PR measurement

Data analysis is the future of public relations. Photo credit: justgrimes

More than a few public relations experts argue that data is the future of PR. Measuring the impact of PR initiatives can improve strategies and calculate PR’s contributions to the organization. Aggressively utilizing data and measurement to quantify impact and success is the vital catalyst to elevate PR.

In the past, PR measurement was confined to clip counts and circulation. Now, PR can monitor media mentions, determine how positive or negative the coverage was, ascertain levels of engagement, and correlate the coverage to business objectives like sales.

Derek Lyons at Shift Communications compares the projected development of PR measurement to the evolution of sports statistics.

A Baseball Analogy

In “Moneyball,” a book and movie based on a true story of baseball’s Oakland A’s, general manager Billy Beane rebuilds his team on a limited budget with the help of a number-crunching, Yale-educated economist Peter Brand. Facing resistance from fans and the team’s staff, Beane ignores scouting reports and selects players based on statistics, specifically on-base percentage.

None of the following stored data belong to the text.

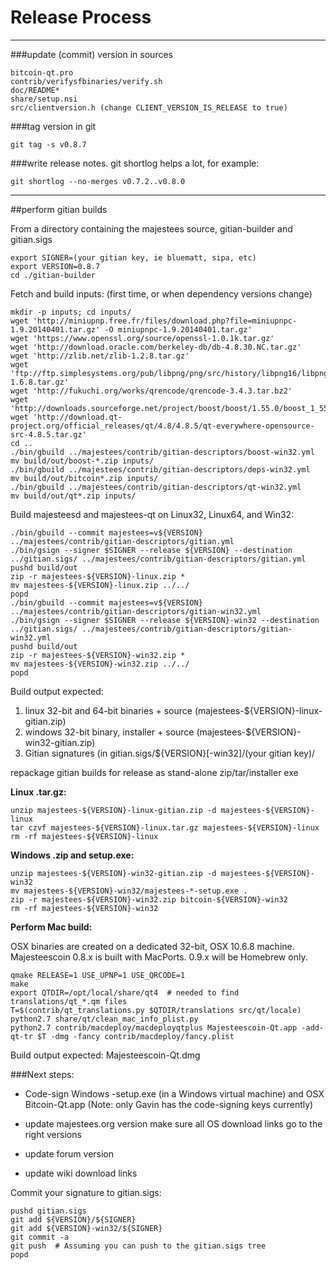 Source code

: Release Process
====================

* * *

###update (commit) version in sources


	bitcoin-qt.pro
	contrib/verifysfbinaries/verify.sh
	doc/README*
	share/setup.nsi
	src/clientversion.h (change CLIENT_VERSION_IS_RELEASE to true)

###tag version in git

	git tag -s v0.8.7

###write release notes. git shortlog helps a lot, for example:

	git shortlog --no-merges v0.7.2..v0.8.0

* * *

##perform gitian builds

 From a directory containing the majestees source, gitian-builder and gitian.sigs
  
	export SIGNER=(your gitian key, ie bluematt, sipa, etc)
	export VERSION=0.8.7
	cd ./gitian-builder

 Fetch and build inputs: (first time, or when dependency versions change)

	mkdir -p inputs; cd inputs/
	wget 'http://miniupnp.free.fr/files/download.php?file=miniupnpc-1.9.20140401.tar.gz' -O miniupnpc-1.9.20140401.tar.gz'
	wget 'https://www.openssl.org/source/openssl-1.0.1k.tar.gz'
	wget 'http://download.oracle.com/berkeley-db/db-4.8.30.NC.tar.gz'
	wget 'http://zlib.net/zlib-1.2.8.tar.gz'
	wget 'ftp://ftp.simplesystems.org/pub/libpng/png/src/history/libpng16/libpng-1.6.8.tar.gz'
	wget 'http://fukuchi.org/works/qrencode/qrencode-3.4.3.tar.bz2'
	wget 'http://downloads.sourceforge.net/project/boost/boost/1.55.0/boost_1_55_0.tar.bz2'
	wget 'http://download.qt-project.org/official_releases/qt/4.8/4.8.5/qt-everywhere-opensource-src-4.8.5.tar.gz'
	cd ..
	./bin/gbuild ../majestees/contrib/gitian-descriptors/boost-win32.yml
	mv build/out/boost-*.zip inputs/
	./bin/gbuild ../majestees/contrib/gitian-descriptors/deps-win32.yml
	mv build/out/bitcoin*.zip inputs/
	./bin/gbuild ../majestees/contrib/gitian-descriptors/qt-win32.yml
	mv build/out/qt*.zip inputs/

 Build majesteesd and majestees-qt on Linux32, Linux64, and Win32:
  
	./bin/gbuild --commit majestees=v${VERSION} ../majestees/contrib/gitian-descriptors/gitian.yml
	./bin/gsign --signer $SIGNER --release ${VERSION} --destination ../gitian.sigs/ ../majestees/contrib/gitian-descriptors/gitian.yml
	pushd build/out
	zip -r majestees-${VERSION}-linux.zip *
	mv majestees-${VERSION}-linux.zip ../../
	popd
	./bin/gbuild --commit majestees=v${VERSION} ../majestees/contrib/gitian-descriptors/gitian-win32.yml
	./bin/gsign --signer $SIGNER --release ${VERSION}-win32 --destination ../gitian.sigs/ ../majestees/contrib/gitian-descriptors/gitian-win32.yml
	pushd build/out
	zip -r majestees-${VERSION}-win32.zip *
	mv majestees-${VERSION}-win32.zip ../../
	popd

  Build output expected:

  1. linux 32-bit and 64-bit binaries + source (majestees-${VERSION}-linux-gitian.zip)
  2. windows 32-bit binary, installer + source (majestees-${VERSION}-win32-gitian.zip)
  3. Gitian signatures (in gitian.sigs/${VERSION}[-win32]/(your gitian key)/

repackage gitian builds for release as stand-alone zip/tar/installer exe

**Linux .tar.gz:**

	unzip majestees-${VERSION}-linux-gitian.zip -d majestees-${VERSION}-linux
	tar czvf majestees-${VERSION}-linux.tar.gz majestees-${VERSION}-linux
	rm -rf majestees-${VERSION}-linux

**Windows .zip and setup.exe:**

	unzip majestees-${VERSION}-win32-gitian.zip -d majestees-${VERSION}-win32
	mv majestees-${VERSION}-win32/majestees-*-setup.exe .
	zip -r majestees-${VERSION}-win32.zip bitcoin-${VERSION}-win32
	rm -rf majestees-${VERSION}-win32

**Perform Mac build:**

  OSX binaries are created on a dedicated 32-bit, OSX 10.6.8 machine.
  Majesteescoin 0.8.x is built with MacPorts.  0.9.x will be Homebrew only.

	qmake RELEASE=1 USE_UPNP=1 USE_QRCODE=1
	make
	export QTDIR=/opt/local/share/qt4  # needed to find translations/qt_*.qm files
	T=$(contrib/qt_translations.py $QTDIR/translations src/qt/locale)
	python2.7 share/qt/clean_mac_info_plist.py
	python2.7 contrib/macdeploy/macdeployqtplus Majesteescoin-Qt.app -add-qt-tr $T -dmg -fancy contrib/macdeploy/fancy.plist

 Build output expected: Majesteescoin-Qt.dmg

###Next steps:

* Code-sign Windows -setup.exe (in a Windows virtual machine) and
  OSX Bitcoin-Qt.app (Note: only Gavin has the code-signing keys currently)

* update majestees.org version
  make sure all OS download links go to the right versions

* update forum version

* update wiki download links

Commit your signature to gitian.sigs:

	pushd gitian.sigs
	git add ${VERSION}/${SIGNER}
	git add ${VERSION}-win32/${SIGNER}
	git commit -a
	git push  # Assuming you can push to the gitian.sigs tree
	popd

Despite early set-backs, the numbers-based approach proves successful for the A’s. Teams across major league baseball eventually adopt Oakland’s empirical analyses, known as sabermetrics. Most all sports are now entering what’s been called the Moneyball II era with new statistics and ever-increasing reliance on numbers.

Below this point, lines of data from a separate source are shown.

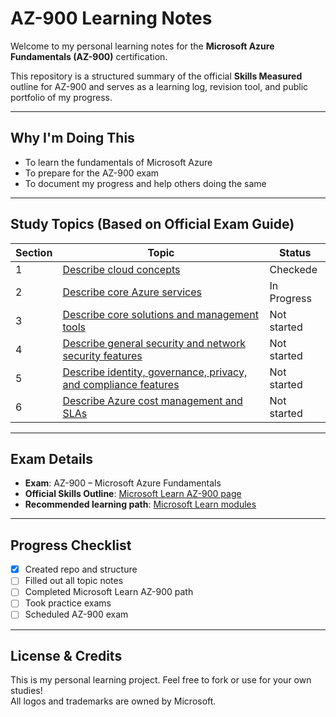 # AZ-900 Learning Notes

Welcome to my personal learning notes for the **Microsoft Azure Fundamentals (AZ-900)** certification.

This repository is a structured summary of the official **Skills Measured** outline for AZ-900 and serves as a learning log, revision tool, and public portfolio of my progress.

---

## Why I'm Doing This

- To learn the fundamentals of Microsoft Azure
- To prepare for the AZ-900 exam
- To document my progress and help others doing the same

---

## Study Topics (Based on Official Exam Guide)

| Section | Topic | Status |
|--------|-------|--------|
| 1 | [Describe cloud concepts](01-describe-cloud-concepts.md) | Checkede|
| 2 | [Describe core Azure services](02-describe-core-azure-services.md) | In Progress |
| 3 | [Describe core solutions and management tools](03-describe-core-solutions-and-management-tools.md) | Not started |
| 4 | [Describe general security and network security features](04-describe-general-security-and-network-security-features.md) | Not started |
| 5 | [Describe identity, governance, privacy, and compliance features](05-describe-identity-governance-privacy-and-compliance.md) | Not started |
| 6 | [Describe Azure cost management and SLAs](06-describe-azure-cost-management-and-slas.md) | Not started |

---

## Exam Details

- **Exam**: AZ-900 – Microsoft Azure Fundamentals  
- **Official Skills Outline**: [Microsoft Learn AZ-900 page](https://learn.microsoft.com/en-us/certifications/exams/az-900/)  
- **Recommended learning path**: [Microsoft Learn modules](https://learn.microsoft.com/en-us/training/paths/azure-fundamentals/)

---

## Progress Checklist

- [x] Created repo and structure
- [ ] Filled out all topic notes
- [ ] Completed Microsoft Learn AZ-900 path
- [ ] Took practice exams
- [ ] Scheduled AZ-900 exam

---

## License & Credits

This is my personal learning project. Feel free to fork or use for your own studies!  
All logos and trademarks are owned by Microsoft.
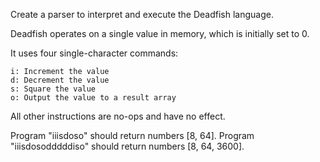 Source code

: Create a parser to interpret and execute the Deadfish language.

Deadfish operates on a single value in memory, which is initially set to 0.

It uses four single-character commands:

    i: Increment the value
    d: Decrement the value
    s: Square the value
    o: Output the value to a result array

All other instructions are no-ops and have no effect.

Program "iiisdoso" should return numbers [8, 64].
Program "iiisdosodddddiso" should return numbers [8, 64, 3600].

PR and marketing are following similar paths, Lyons believes. In an evolution that mirrors sports, PR and marketing are moving from basic data to more sophisticated measurement of social engagement, multi-funnel traffic patterns and other factors.

Just as the sports establishment scorned statistics-based decisions and derided general managers who made personnel decisions based on data, old school marketing managers initially balked at but have started to embrace data-based decision-making.

Similarly, Lyons predicts PR will soon follow sports franchises and their marketing colleagues into a new phase of Moneyball where analytics and measurement becomes more important, more powerful and more valued. PR pros will soon realize that the traditional metrics no longer are enough. Going forward, measurement experts will correlate PR campaigns to their effect on sales, client retention, product innovation and other key business metrics.

In this new measurement era, PR practitioners will need to become skilled in statistics and the best PR pros will put data analytics to strategic use.

Dawn of a Golden Age

While some believe PR currently suffers an identity crisis, the ability to gather and apply data may have brought PR to the edge of a golden age, in the opinion of media expert Jonathan Bean, COO of Mynewsdesk. PR can turn to science and substance to thrive, he contends. The key is to exploit the data, analytics and tech tools now available.

“With the proliferation of new PR technology tools, today’s communications professional has never been in a better place to use data and technology to anchor, execute and evaluate both PR strategy and tactics,” Bean asserts.

The Barcelona principles and the AMEC Valid Metrics Framework helped bring substance to PR, but the profession must do more, Bean argues.

Connecting the impact of PR on corporate or brand objectives including sales, reputation and customer loyalty constitutes the next level of PR measurement. Armed with data and analytics, PR can revamp its image as a soft, expendable staff department and re-establish itself as a vital and irreplaceable contributor to corporate success.

Bottom Line: Measurement and greater use of data open new opportunities for PR. To take advantage of the substantial amounts of data now available, PR pros must become more analytical and learn how to correlate the success of their efforts to key business metrics.